Il libro sottolinea, inoltre, come la produzione metallurgica dipendeva essenzialmente dalle commesse pubbliche. Si trattava di un settore fortemente protetto inserito in un contesto privo di manifattura industrializzata, in prevalenza agricolo, il quale avrebbe sofferto per le future aperture al libero mercato e alla globalizzazione. “Bisogna inoltre ricordare – scrive Mammone – che, da un punto di vista produttivo, Mongiana e siti simili non erano poli siderurgici a vocazione internazionale. La ghisa inglese era più economica. La produzione di rilievo e più tecnologicamente avanzata era collocata in quell’Inghilterra che per prima aveva conosciuto la rivoluzione industriale. È Oltremanica, e non sulle Serre calabresi, che si ritrovano Karl Marx e Friedrich Engels per osservare le dinamiche del capitalismo, l’universo fabbrica, lo stato dei lavoratori e i rapporti con le classi”.

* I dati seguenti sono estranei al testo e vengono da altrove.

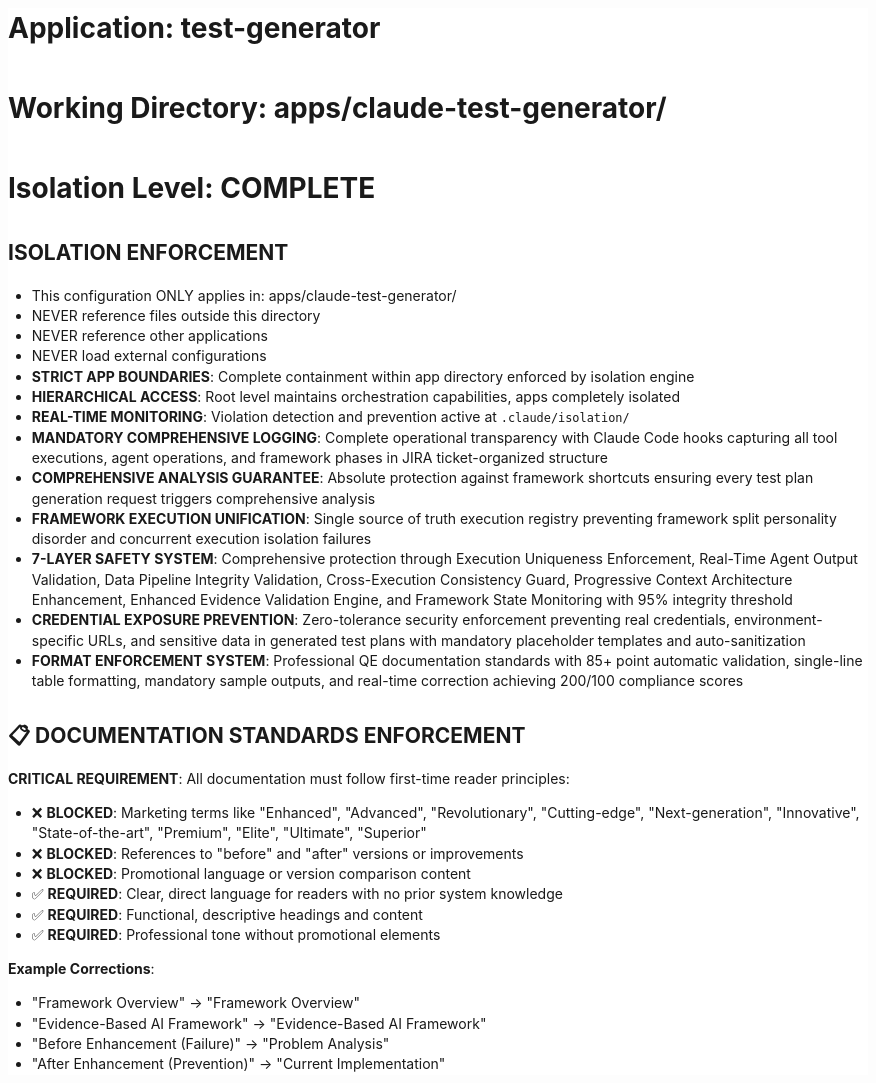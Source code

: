 # Application: test-generator
# Working Directory: apps/claude-test-generator/
# Isolation Level: COMPLETE

## ISOLATION ENFORCEMENT
- This configuration ONLY applies in: apps/claude-test-generator/
- NEVER reference files outside this directory
- NEVER reference other applications  
- NEVER load external configurations
- **STRICT APP BOUNDARIES**: Complete containment within app directory enforced by isolation engine
- **HIERARCHICAL ACCESS**: Root level maintains orchestration capabilities, apps completely isolated
- **REAL-TIME MONITORING**: Violation detection and prevention active at `.claude/isolation/`
- **MANDATORY COMPREHENSIVE LOGGING**: Complete operational transparency with Claude Code hooks capturing all tool executions, agent operations, and framework phases in JIRA ticket-organized structure
- **COMPREHENSIVE ANALYSIS GUARANTEE**: Absolute protection against framework shortcuts ensuring every test plan generation request triggers comprehensive analysis
- **FRAMEWORK EXECUTION UNIFICATION**: Single source of truth execution registry preventing framework split personality disorder and concurrent execution isolation failures
- **7-LAYER SAFETY SYSTEM**: Comprehensive protection through Execution Uniqueness Enforcement, Real-Time Agent Output Validation, Data Pipeline Integrity Validation, Cross-Execution Consistency Guard, Progressive Context Architecture Enhancement, Enhanced Evidence Validation Engine, and Framework State Monitoring with 95% integrity threshold
- **CREDENTIAL EXPOSURE PREVENTION**: Zero-tolerance security enforcement preventing real credentials, environment-specific URLs, and sensitive data in generated test plans with mandatory placeholder templates and auto-sanitization
- **FORMAT ENFORCEMENT SYSTEM**: Professional QE documentation standards with 85+ point automatic validation, single-line table formatting, mandatory sample outputs, and real-time correction achieving 200/100 compliance scores

## 📋 DOCUMENTATION STANDARDS ENFORCEMENT

**CRITICAL REQUIREMENT**: All documentation must follow first-time reader principles:
- ❌ **BLOCKED**: Marketing terms like "Enhanced", "Advanced", "Revolutionary", "Cutting-edge", "Next-generation", "Innovative", "State-of-the-art", "Premium", "Elite", "Ultimate", "Superior"
- ❌ **BLOCKED**: References to "before" and "after" versions or improvements  
- ❌ **BLOCKED**: Promotional language or version comparison content
- ✅ **REQUIRED**: Clear, direct language for readers with no prior system knowledge
- ✅ **REQUIRED**: Functional, descriptive headings and content
- ✅ **REQUIRED**: Professional tone without promotional elements

**Example Corrections**:
- "Framework Overview" → "Framework Overview"
- "Evidence-Based AI Framework" → "Evidence-Based AI Framework"  
- "Before Enhancement (Failure)" → "Problem Analysis"
- "After Enhancement (Prevention)" → "Current Implementation"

La Calabria, continua il libro, “al di là dei sogni di qualche neoborbonico, era, sotto i Borbone, una terra isolata e poco pronta a quegli scambi economici che si andavano sempre più liberalizzando e globalizzando. Il commercio era in generale scadente e il trasporto delle merci anche rischioso, perché si poteva essere assaliti dai briganti. Le strade esistenti nell’Ottocento non erano in altri termini, e neanche per gli osservatori contemporanei, funzionali agli scambi commerciali, all’agricoltura e all’industria”. La stessa Strada regia delle Calabrie, che avrebbe dovuto rappresentare l’arteria di collegamento tra Napoli e la Sicilia, era malridotta. Tanto che “in alcuni tratti somigliava a un vero e proprio sentiero di campagna”. Significativa ricorda il libro, fu l’avventura di Luigi Settembrini che, “vincitore di una cattedra a Catanzaro, impiegò giorni per raggiungere la sua nuova sede partendo da Napoli”.

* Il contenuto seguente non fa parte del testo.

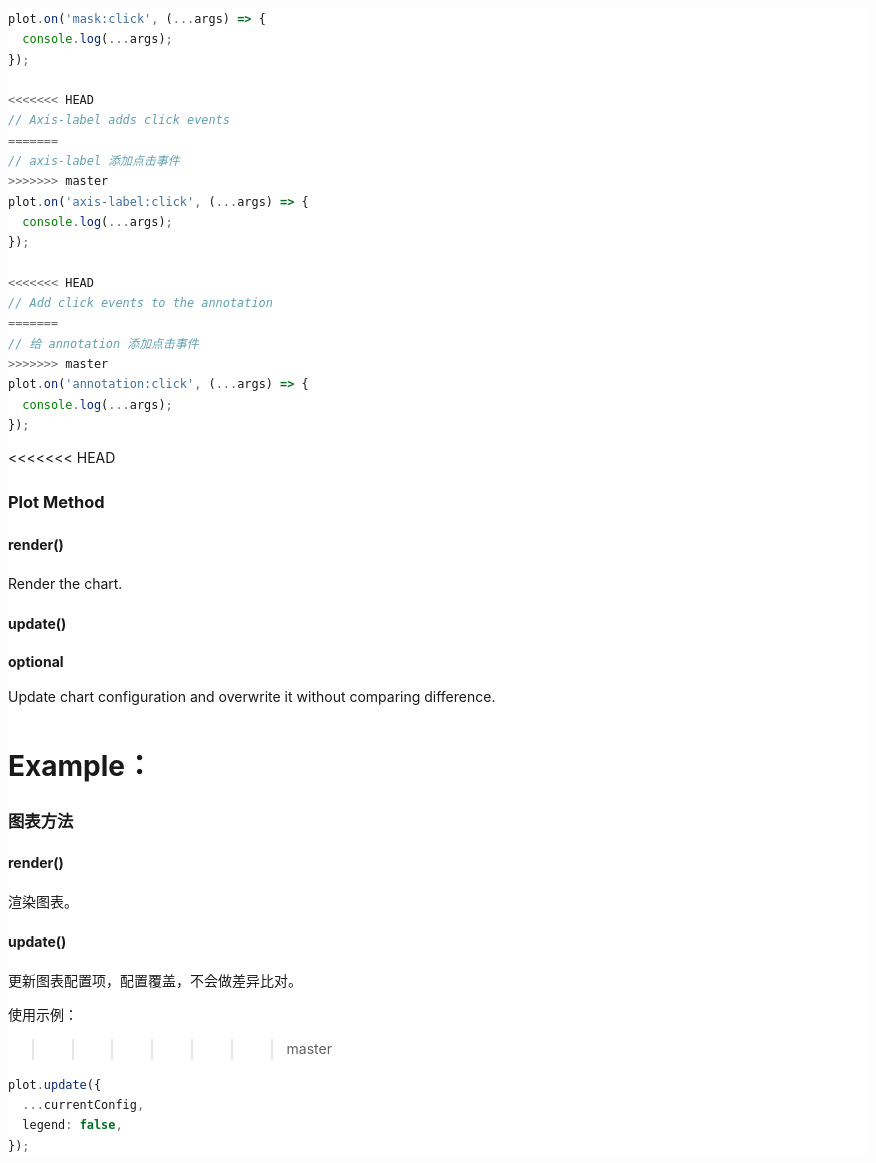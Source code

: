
 ```ts
plot.on('mask:click', (...args) => {
  console.log(...args);
});

<<<<<<< HEAD
// Axis-label adds click events
=======
// axis-label 添加点击事件
>>>>>>> master
plot.on('axis-label:click', (...args) => {
  console.log(...args);
});

<<<<<<< HEAD
// Add click events to the annotation
=======
// 给 annotation 添加点击事件
>>>>>>> master
plot.on('annotation:click', (...args) => {
  console.log(...args);
});
```

<<<<<<< HEAD
### Plot Method

#### render()

Render the chart.

#### update()

<description>**optional** </description>

Update chart configuration and overwrite it without comparing difference.

Example：
=======
### 图表方法

#### render()

渲染图表。

#### update()

更新图表配置项，配置覆盖，不会做差异比对。

使用示例：
>>>>>>> master

```ts
plot.update({
  ...currentConfig,
  legend: false,
});
```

Nella stessa area alla fine del XVIII secolo la Calabria, “come altri luoghi sottoposti al governo borbonico, era ancora caratterizzata da un insieme di abusi feudali che opprimevano i lavoratori e rallentavano la produzione agricola. I Baroni esercitavano una forte autorità sulle masse povere dei braccianti. I soprusi e il potere dei feudatari avevano pochi limiti. Sotto vari aspetti la struttura feudale era simile a quella del periodo aragonese: stime di inizio Ottocento mostrano come l’83% del territorio calabrese fosse costituito da feudi”.
Il libro spiega, con dovizia di esempi e di testimonianze, come lo stato Napoli-centrico “non rispecchiava la realtà dell’intero regno, così come la corte non era il simbolo della vita quotidiana dei sudditi”.
In sintesi, spiega Mammone, “non esisteva nessuna Borbonia Felix e, al netto degli errori e dei divari, l’unificazione fu un evento di grande portata con benefici per l’ex regno borbonico. Lo storico Guido Pescosolido giustamente nota come la “condizione creatasi nel 1861… fu per il popolo italiano migliore e più progressiva non solo dal punto di vista politico-istituzionale, ma anche economico, sociale e civile, di quella sino ad allora vissuta all’interno degli antichi stati preunitari, nessuno escluso”. Pure la stessa integrazione finanziaria con il resto della penisola ebbe effetti benefici sull’economia meridionale, poiché il precedente scarso sviluppo del mercato creditizio era causato dagli effetti delle politiche bancarie borboniche combinate con i limiti strutturali del tessuto economico”. Osservazioni “ignorate o criticate dai neoborbonici. La loro unica tesi è che il Sud era ricco e il popolo era felice”.
Il libro mette in evidenza come i neo borbonici non si pongano domande scomode e non hanno dubbi. “Eppure, il meridione era a pieno titolo in quel contesto di “unità multiple” e di “guerra civile permanente” che ha caratterizzato, in quegli anni una penisola “divisa”. La nascita dello Stato-nazione italiano e la caduta dei Borbone iniziarono quindi ben prima del 1860. Tra la fine del Settecento e l’unificazione nazionale, la storia, dimenticata dai neoborbonici, di quel regno che, come affermano, era grande e sfarzoso, è stata attraversata da moti e rivoluzioni, innovazioni e arretratezza, sia nei centri urbani sia nei contesti rurali punto. Il Meridione conobbe infatti pulsioni contestatarie ben prima del richiamo garibaldino, e rivolte significative interessarono sia la capitale sia le province”. In particolare la Sicilia aveva un costante rapporto conflittuale con il Regno. Essa possedeva pure una reale prospettiva nazionale e la “formazione politico-culturale della classe dirigente” siciliana era ormai caratterizzata da una chiara “italianità”. In questo contesto “la politica reazionaria e accentratrice borbonica generava malessere”.
Un capitolo è riferito a agli “Alfieri del Re”, cioè agli storici borbonici e agli ambienti politici ed a quelli cattolici fortemente polemici nei confronti dell’unificazione nazionale in considerazione della soppressione dello Stato della Chiesa ed in genere di quella che viene definita la politica “massonica” del Piemonte. L’appeal del movimento neoborbonico nasce da una congerie di iniziative di carattere culturale ma soprattutto politiche di componenti meridionali di partiti politici i quali hanno fondato la ricerca del consenso sulla esaltazione del passato più recente, non della Magna Grecia e della storia politica e culturale precedente e successiva all’impero romano, ma di quello che è sembrato essere stato danneggiato dall’iniziativa unitaria.
Il libro, come si comprende facilmente, è molto interessante e forse dalla visione dello storico, che ha esaminato una quantità notevolissima di documenti, si può ricavare un invito ad una ragionevole valutazione dei fatti, come si sono svolti nel tempo, per recuperare uno spirito di unità nazionale nella diversità dei territori che, come detto in più occasioni, è una preziosa esperienza italiana formatasi nel tempo in ragione delle storie politiche e culturali che hanno caratterizzato le città ed i borghi da Nord a Sud.